Title

Applications of plastic optical fiber in communication

Date of Completion

January 2000

Keywords

Engineering, Electronics and Electrical|Physics, Optics

Degree

Ph.D.

Abstract

In this thesis, we report the results of our theoretical and experimental studies of large core polymer fibers. This relatively low loss and high bandwidth plastic optical fiber (POF) potentially have important applications in LAN. ^ We measured the power penalty due to modal noise. We also developed a model to calculate the signal to noise ratio (SNR) and the bit error rate (BER) floor just by knowing the coupling coefficient in the mode selective loss being considered. The calculated bandwidth using the WKB approximation was found to be 0.44 GHz per 100 m, which is much lower than the measured bandwidth of 3 GHz per 100 m. This discrepancy was explained by the presence of strong mode coupling in POFs. ^ We studied distortions products in CATV systems. Composite second order (CSO) and composite triple beat (CTB) for different channels were measured using a spectrum analyzer and adjustable band pass filter. Since the CSO and the CTB did not meet the CATV standard, a predistortion circuit was used to minimize CSO and CTB products produced by the laser. The predistortion circuit provides a signal comprising multiple subcarrier signals substantially equal in magnitude and opposite in phase to those associated with the nonlinear transfer function of the laser being deployed. The RF signal is split into a primary branch that has a time delayed portion (80% of the RF signal), the secondary branch (10% of the RF signal) is where the second order products are generated with a 180 °phase shift from the fundamental, and the last remaining 10% of the RF signal is where the third order distortion products are generated with a 180 °phase shift from the fundamental.
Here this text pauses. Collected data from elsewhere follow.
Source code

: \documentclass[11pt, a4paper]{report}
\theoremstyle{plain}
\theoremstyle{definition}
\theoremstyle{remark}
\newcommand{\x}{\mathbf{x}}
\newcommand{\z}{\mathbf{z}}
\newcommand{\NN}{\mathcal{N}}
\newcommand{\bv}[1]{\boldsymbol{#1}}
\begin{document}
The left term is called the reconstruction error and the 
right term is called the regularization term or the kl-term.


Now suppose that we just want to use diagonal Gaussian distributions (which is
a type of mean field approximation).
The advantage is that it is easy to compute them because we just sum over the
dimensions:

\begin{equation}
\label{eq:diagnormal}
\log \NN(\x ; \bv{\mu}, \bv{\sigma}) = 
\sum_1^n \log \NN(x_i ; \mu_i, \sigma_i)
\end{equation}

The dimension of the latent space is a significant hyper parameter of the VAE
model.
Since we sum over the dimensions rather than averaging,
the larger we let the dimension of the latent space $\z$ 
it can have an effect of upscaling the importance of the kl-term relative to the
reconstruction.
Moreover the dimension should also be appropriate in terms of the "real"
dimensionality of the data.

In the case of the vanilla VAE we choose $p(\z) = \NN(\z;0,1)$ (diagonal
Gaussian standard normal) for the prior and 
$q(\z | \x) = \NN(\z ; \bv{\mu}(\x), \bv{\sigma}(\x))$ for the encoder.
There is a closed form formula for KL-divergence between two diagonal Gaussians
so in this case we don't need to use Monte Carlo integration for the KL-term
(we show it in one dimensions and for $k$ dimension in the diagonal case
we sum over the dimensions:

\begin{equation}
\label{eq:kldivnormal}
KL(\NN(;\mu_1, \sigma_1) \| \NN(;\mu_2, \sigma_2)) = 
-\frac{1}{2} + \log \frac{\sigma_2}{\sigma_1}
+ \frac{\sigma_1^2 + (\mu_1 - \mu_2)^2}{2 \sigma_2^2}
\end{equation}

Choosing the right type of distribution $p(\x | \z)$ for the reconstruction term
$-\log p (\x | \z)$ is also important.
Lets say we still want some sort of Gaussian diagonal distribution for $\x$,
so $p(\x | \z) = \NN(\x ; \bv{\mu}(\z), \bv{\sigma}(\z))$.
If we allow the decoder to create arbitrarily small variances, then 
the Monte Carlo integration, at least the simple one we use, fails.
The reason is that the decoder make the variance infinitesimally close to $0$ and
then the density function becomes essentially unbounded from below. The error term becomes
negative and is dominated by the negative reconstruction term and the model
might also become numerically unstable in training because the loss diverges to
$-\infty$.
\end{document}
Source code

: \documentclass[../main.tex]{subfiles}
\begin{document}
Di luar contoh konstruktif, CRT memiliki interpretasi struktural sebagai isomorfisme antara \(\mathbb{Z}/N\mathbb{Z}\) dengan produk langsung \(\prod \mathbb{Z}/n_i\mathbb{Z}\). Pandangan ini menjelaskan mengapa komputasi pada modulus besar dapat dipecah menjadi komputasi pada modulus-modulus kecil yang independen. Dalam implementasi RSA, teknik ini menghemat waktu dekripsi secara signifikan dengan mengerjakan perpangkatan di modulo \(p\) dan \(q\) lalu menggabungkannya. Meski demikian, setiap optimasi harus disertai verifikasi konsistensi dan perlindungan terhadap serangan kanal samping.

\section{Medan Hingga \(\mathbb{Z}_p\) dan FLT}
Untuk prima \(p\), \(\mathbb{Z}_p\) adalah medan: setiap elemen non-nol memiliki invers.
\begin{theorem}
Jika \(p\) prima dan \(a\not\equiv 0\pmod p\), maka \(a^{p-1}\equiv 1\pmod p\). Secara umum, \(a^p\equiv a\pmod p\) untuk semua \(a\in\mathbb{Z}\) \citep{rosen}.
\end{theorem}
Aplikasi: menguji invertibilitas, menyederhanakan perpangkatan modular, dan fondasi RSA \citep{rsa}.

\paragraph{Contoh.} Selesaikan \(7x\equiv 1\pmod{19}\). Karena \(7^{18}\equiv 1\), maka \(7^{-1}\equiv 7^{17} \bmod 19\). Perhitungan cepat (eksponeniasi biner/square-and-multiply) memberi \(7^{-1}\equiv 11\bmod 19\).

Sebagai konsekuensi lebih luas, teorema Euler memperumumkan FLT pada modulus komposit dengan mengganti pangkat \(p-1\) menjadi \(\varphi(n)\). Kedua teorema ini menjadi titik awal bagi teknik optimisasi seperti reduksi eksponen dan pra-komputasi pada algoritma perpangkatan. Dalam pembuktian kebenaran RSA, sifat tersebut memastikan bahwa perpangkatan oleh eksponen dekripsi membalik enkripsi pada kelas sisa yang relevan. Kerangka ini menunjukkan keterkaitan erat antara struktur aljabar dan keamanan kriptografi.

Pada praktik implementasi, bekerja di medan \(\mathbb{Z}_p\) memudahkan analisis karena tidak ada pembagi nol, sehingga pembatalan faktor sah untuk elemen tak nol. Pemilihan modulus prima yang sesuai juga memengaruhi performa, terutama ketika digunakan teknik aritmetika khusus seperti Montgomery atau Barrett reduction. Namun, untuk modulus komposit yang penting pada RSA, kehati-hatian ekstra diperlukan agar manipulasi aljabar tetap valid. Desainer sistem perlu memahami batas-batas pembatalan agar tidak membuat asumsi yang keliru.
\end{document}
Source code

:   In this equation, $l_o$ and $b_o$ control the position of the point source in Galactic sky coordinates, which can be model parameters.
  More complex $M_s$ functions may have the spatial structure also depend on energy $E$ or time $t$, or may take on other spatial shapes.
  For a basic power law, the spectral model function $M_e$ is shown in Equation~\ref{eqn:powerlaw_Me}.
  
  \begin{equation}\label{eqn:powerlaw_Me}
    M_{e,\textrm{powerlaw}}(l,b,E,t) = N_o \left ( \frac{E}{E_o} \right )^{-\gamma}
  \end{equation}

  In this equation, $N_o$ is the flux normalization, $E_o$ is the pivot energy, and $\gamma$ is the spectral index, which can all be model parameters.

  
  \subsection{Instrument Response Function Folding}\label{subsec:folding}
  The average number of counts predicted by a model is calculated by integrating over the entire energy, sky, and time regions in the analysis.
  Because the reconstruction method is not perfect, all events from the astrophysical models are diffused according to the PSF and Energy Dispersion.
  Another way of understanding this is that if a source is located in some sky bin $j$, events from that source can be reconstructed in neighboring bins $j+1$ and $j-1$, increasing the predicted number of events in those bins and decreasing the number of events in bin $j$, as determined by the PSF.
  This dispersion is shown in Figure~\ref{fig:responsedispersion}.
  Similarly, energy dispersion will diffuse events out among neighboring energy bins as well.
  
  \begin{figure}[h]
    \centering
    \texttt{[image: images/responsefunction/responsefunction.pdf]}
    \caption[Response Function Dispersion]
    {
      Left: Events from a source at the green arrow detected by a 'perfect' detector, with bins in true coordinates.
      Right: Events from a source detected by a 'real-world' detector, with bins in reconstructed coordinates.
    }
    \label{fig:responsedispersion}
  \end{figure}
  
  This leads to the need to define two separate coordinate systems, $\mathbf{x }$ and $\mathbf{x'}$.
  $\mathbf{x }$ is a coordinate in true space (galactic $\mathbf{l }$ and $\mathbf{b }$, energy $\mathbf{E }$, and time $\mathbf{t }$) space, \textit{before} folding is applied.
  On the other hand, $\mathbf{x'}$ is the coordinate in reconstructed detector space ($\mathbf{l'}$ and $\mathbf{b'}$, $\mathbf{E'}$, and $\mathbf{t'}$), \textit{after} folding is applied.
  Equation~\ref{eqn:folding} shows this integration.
The output signal is taken as the summation of three signals processed by the branch circuits and coupled to the directly to the laser to be linearized. ^ Finally, using cyclic transparent optical polymer (CYTOP), a perfluorinated graded index fiber, different transmission characteristics were investigated. CYTOP fiber has many outstanding characteristics superior to any other polymer waveguide. It can support multi-Gb/s date rates from 800 run to 1300 nm. ^